Work to complete :: Reproduce the data shown below exactly.

Data for this exercise ::
-.-.-
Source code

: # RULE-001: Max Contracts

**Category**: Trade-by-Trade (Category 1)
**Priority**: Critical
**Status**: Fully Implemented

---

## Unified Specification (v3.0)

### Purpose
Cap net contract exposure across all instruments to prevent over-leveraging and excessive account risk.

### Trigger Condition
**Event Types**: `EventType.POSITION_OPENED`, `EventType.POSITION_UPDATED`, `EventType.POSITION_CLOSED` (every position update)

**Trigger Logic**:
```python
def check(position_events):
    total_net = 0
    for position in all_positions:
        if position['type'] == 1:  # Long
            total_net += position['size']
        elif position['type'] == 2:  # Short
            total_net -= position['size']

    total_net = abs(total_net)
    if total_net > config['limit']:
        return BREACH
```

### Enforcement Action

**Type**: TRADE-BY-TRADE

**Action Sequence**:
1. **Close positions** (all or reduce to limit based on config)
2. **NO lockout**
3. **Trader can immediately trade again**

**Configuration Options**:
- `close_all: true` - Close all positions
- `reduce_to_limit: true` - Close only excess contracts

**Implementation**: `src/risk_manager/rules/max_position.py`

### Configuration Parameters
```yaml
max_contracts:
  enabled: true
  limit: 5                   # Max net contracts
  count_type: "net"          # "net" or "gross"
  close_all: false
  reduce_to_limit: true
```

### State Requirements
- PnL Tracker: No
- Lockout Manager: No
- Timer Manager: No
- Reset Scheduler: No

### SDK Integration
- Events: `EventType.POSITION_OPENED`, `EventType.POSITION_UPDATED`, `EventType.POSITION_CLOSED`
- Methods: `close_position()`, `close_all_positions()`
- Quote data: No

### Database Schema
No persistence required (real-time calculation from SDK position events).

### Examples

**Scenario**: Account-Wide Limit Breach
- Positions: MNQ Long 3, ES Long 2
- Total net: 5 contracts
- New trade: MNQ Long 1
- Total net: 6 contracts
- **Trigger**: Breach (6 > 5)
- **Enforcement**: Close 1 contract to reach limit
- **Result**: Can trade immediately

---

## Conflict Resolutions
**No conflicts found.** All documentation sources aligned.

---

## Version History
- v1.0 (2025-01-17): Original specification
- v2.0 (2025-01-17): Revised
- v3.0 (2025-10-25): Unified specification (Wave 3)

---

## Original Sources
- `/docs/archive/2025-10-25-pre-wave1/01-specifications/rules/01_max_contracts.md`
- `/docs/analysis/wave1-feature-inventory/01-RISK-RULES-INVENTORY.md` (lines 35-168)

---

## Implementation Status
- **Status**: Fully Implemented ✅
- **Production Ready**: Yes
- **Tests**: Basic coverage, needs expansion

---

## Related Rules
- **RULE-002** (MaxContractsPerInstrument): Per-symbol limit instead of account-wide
-.-.-
Answer space ::
Source code

: # RULE-001: Max Contracts

**Category**: Trade-by-Trade (Category 1)
**Priority**: Critical
**Status**: Fully Implemented

---

## Unified Specification (v3.0)

### Purpose
Cap net contract exposure across all instruments to prevent over-leveraging and excessive account risk.

### Trigger Condition
**Event Types**: `EventType.POSITION_OPENED`, `EventType.POSITION_UPDATED`, `EventType.POSITION_CLOSED` (every position update)

**Trigger Logic**:
```python
def check(position_events):
    total_net = 0
    for position in all_positions:
        if position['type'] == 1:  # Long
            total_net += position['size']
        elif position['type'] == 2:  # Short
            total_net -= position['size']

    total_net = abs(total_net)
    if total_net > config['limit']:
        return BREACH
```

### Enforcement Action

**Type**: TRADE-BY-TRADE

**Action Sequence**:
1. **Close positions** (all or reduce to limit based on config)
2. **NO lockout**
3. **Trader can immediately trade again**

**Configuration Options**:
- `close_all: true` - Close all positions
- `reduce_to_limit: true` - Close only excess contracts

**Implementation**: `src/risk_manager/rules/max_position.py`

### Configuration Parameters
```yaml
max_contracts:
  enabled: true
  limit: 5                   # Max net contracts
  count_type: "net"          # "net" or "gross"
  close_all: false
  reduce_to_limit: true
```

### State Requirements
- PnL Tracker: No
- Lockout Manager: No
- Timer Manager: No
- Reset Scheduler: No

### SDK Integration
- Events: `EventType.POSITION_OPENED`, `EventType.POSITION_UPDATED`, `EventType.POSITION_CLOSED`
- Methods: `close_position()`, `close_all_positions()`
- Quote data: No

### Database Schema
No persistence required (real-time calculation from SDK position events).

### Examples

**Scenario**: Account-Wide Limit Breach
- Positions: MNQ Long 3, ES Long 2
- Total net: 5 contracts
- New trade: MNQ Long 1
- Total net: 6 contracts
- **Trigger**: Breach (6 > 5)
- **Enforcement**: Close 1 contract to reach limit
- **Result**: Can trade immediately

---

## Conflict Resolutions
**No conflicts found.** All documentation sources aligned.

---

## Version History
- v1.0 (2025-01-17): Original specification
- v2.0 (2025-01-17): Revised
- v3.0 (2025-10-25): Unified specification (Wave 3)

---

## Original Sources
- `/docs/archive/2025-10-25-pre-wave1/01-specifications/rules/01_max_contracts.md`
- `/docs/analysis/wave1-feature-inventory/01-RISK-RULES-INVENTORY.md` (lines 35-168)

---

## Implementation Status
- **Status**: Fully Implemented ✅
- **Production Ready**: Yes
- **Tests**: Basic coverage, needs expansion

---

## Related Rules
- **RULE-002** (MaxContractsPerInstrument): Per-symbol limit instead of account-wide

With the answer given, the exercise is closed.